In today’s news is an article, that you can read here, which states that “Secretary of State Hillary Clinton last month announced a $15 million grant for the Auschwitz-Birkenau Foundation to help preserve the camp.”
According to the news article, “One of several Illinois House members to sign the letter was U.S. Rep. Jan Schakowsky, D9th.”
This quote is from the news article:
Schakowsky stressed that preservation of the camp is as important now as ever before because of a rise in anti-Semitism and the continued existence of Holocaust deniers.
In these tough economic times, do we really need to spend $15 million to combat the “rise of anti-Semitism” and the “continued existence of Holocaust deniers”?
What really caught my eye in the news article was this:
The Illinois Holocaust Museum & Education Center over the last few years publicly advocated for the intervention and support by the international community for the Auschwitz-Birkenau site.
“It was unthinkable that this central symbol of the Holocaust might disappear,” Hirschhaut said. “That through the force of time and the ravages of the elements, this central memorial, this sacred ground, could disappear. That the elements could finish the job that the Nazis set out to do — to massively hide their crimes.”

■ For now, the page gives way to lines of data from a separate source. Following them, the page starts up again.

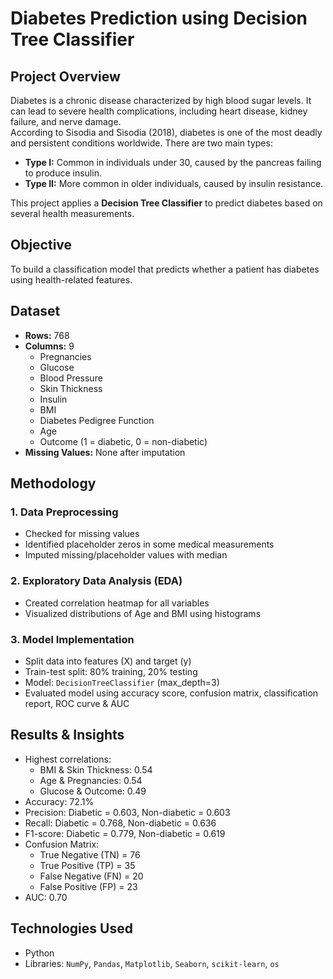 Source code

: # Diabetes Prediction using Decision Tree Classifier

## Project Overview
Diabetes is a chronic disease characterized by high blood sugar levels. It can lead to severe health complications, including heart disease, kidney failure, and nerve damage.  
According to Sisodia and Sisodia (2018), diabetes is one of the most deadly and persistent conditions worldwide. There are two main types:  
- **Type I:** Common in individuals under 30, caused by the pancreas failing to produce insulin.  
- **Type II:** More common in older individuals, caused by insulin resistance.

This project applies a **Decision Tree Classifier** to predict diabetes based on several health measurements.

## Objective
To build a classification model that predicts whether a patient has diabetes using health-related features.

## Dataset
- **Rows:** 768  
- **Columns:** 9  
  - Pregnancies  
  - Glucose  
  - Blood Pressure  
  - Skin Thickness  
  - Insulin  
  - BMI  
  - Diabetes Pedigree Function  
  - Age  
  - Outcome (1 = diabetic, 0 = non-diabetic)  
- **Missing Values:** None after imputation  

## Methodology

### 1. Data Preprocessing
- Checked for missing values  
- Identified placeholder zeros in some medical measurements  
- Imputed missing/placeholder values with median  

### 2. Exploratory Data Analysis (EDA)
- Created correlation heatmap for all variables  
- Visualized distributions of Age and BMI using histograms  

### 3. Model Implementation
- Split data into features (X) and target (y)  
- Train-test split: 80% training, 20% testing  
- Model: `DecisionTreeClassifier` (max_depth=3)  
- Evaluated model using accuracy score, confusion matrix, classification report, ROC curve & AUC  

## Results & Insights
- Highest correlations:  
  - BMI & Skin Thickness: 0.54  
  - Age & Pregnancies: 0.54  
  - Glucose & Outcome: 0.49  
- Accuracy: 72.1%  
- Precision: Diabetic = 0.603, Non-diabetic = 0.603  
- Recall: Diabetic = 0.768, Non-diabetic = 0.636  
- F1-score: Diabetic = 0.779, Non-diabetic = 0.619  
- Confusion Matrix:  
  - True Negative (TN) = 76  
  - True Positive (TP) = 35  
  - False Negative (FN) = 20  
  - False Positive (FP) = 23  
- AUC: 0.70  

##  Technologies Used
- Python  
- Libraries: `NumPy`, `Pandas`, `Matplotlib`, `Seaborn`, `scikit-learn`, `os`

The Germans set out to “massively hide their crimes” when they allegedly blew up two gas chambers at Birkenau (Krema II and Krema III) on January 20, 1945. But first they marched 60,000 prisoners, women and children first, out of the camp on January 18, 1945. There were Soviet soldiers in the area on January 17, 1945, and the 60,000 prisoners barely got out before the Soviets arrived at the camp on January 27, 1945.

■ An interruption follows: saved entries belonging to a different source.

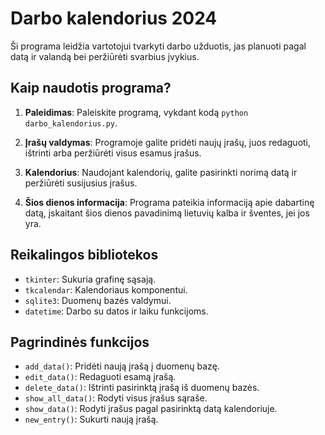 # Darbo kalendorius 2024

Ši programa leidžia vartotojui tvarkyti darbo užduotis, jas planuoti pagal datą ir valandą bei peržiūrėti svarbius įvykius.

## Kaip naudotis programa?

1. **Paleidimas**: Paleiskite programą, vykdant kodą `python darbo_kalendorius.py`.

2. **Įrašų valdymas**: Programoje galite pridėti naujų įrašų, juos redaguoti, ištrinti arba peržiūrėti visus esamus įrašus.

3. **Kalendorius**: Naudojant kalendorių, galite pasirinkti norimą datą ir peržiūrėti susijusius įrašus.

4. **Šios dienos informacija**: Programa pateikia informaciją apie dabartinę datą, įskaitant šios dienos pavadinimą lietuvių kalba ir šventes, jei jos yra.

## Reikalingos bibliotekos

- `tkinter`: Sukuria grafinę sąsają.
- `tkcalendar`: Kalendoriaus komponentui.
- `sqlite3`: Duomenų bazės valdymui.
- `datetime`: Darbo su datos ir laiku funkcijoms.

## Pagrindinės funkcijos

- `add_data()`: Pridėti naują įrašą į duomenų bazę.
- `edit_data()`: Redaguoti esamą įrašą.
- `delete_data()`: Ištrinti pasirinktą įrašą iš duomenų bazės.
- `show_all_data()`: Rodyti visus įrašus sąraše.
- `show_data()`: Rodyti įrašus pagal pasirinktą datą kalendoriuje.
- `new_entry()`: Sukurti naują įrašą.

One characteristic of the German people is that they are never late; you can set your watch by their arrival for an appointment. So why did they march the prisoners out first and then hang around the camp for two days before blowing up the two largest gas chambers? The gassing of the prisoners allegedly stopped at the end of October 1944, on the orders of Heinrich Himmler. There was plenty of time to blow up the gas chambers before the Soviets arrived, so why did they wait until the last minute? At Dachau, the SS men procrastinated for so long that they didn’t have time to blow up the gas chamber at all before they left the camp. At Majdanek, the Germans didn’t burn down the crematorium, which included a gas chamber, until the day that the Soviets arrived, and they didn’t destroy the largest gas chamber building at Majdanek at all. Such poor prior planning! It almost seems that the Nazis wanted to leave evidence behind so they would get caught.
The crematory ovens were removed from the gas chamber buildings with cranes in November 1944 and the Germans had December and half of January to blow up the gas chambers that were in the same buildings as the ovens, but they didn’t.
Krema IV had been destroyed by the prisoners in October 1944, but the Germans waited until January 26, 1945, the day before the camp was liberated, to blow up Krema V. What took them so long? With the Soviet soldiers in the area as early as January 17, 1945, did the Germans really fool around until January 26th to blow up the last remaining gas chamber. This was so un-German — to wait until the last minute to “massively hide their crimes.”
In the photo above, the waiting room is on the left and the gas chamber is on the right. These rooms were 5 feet below ground. The ovens were on the ground floor.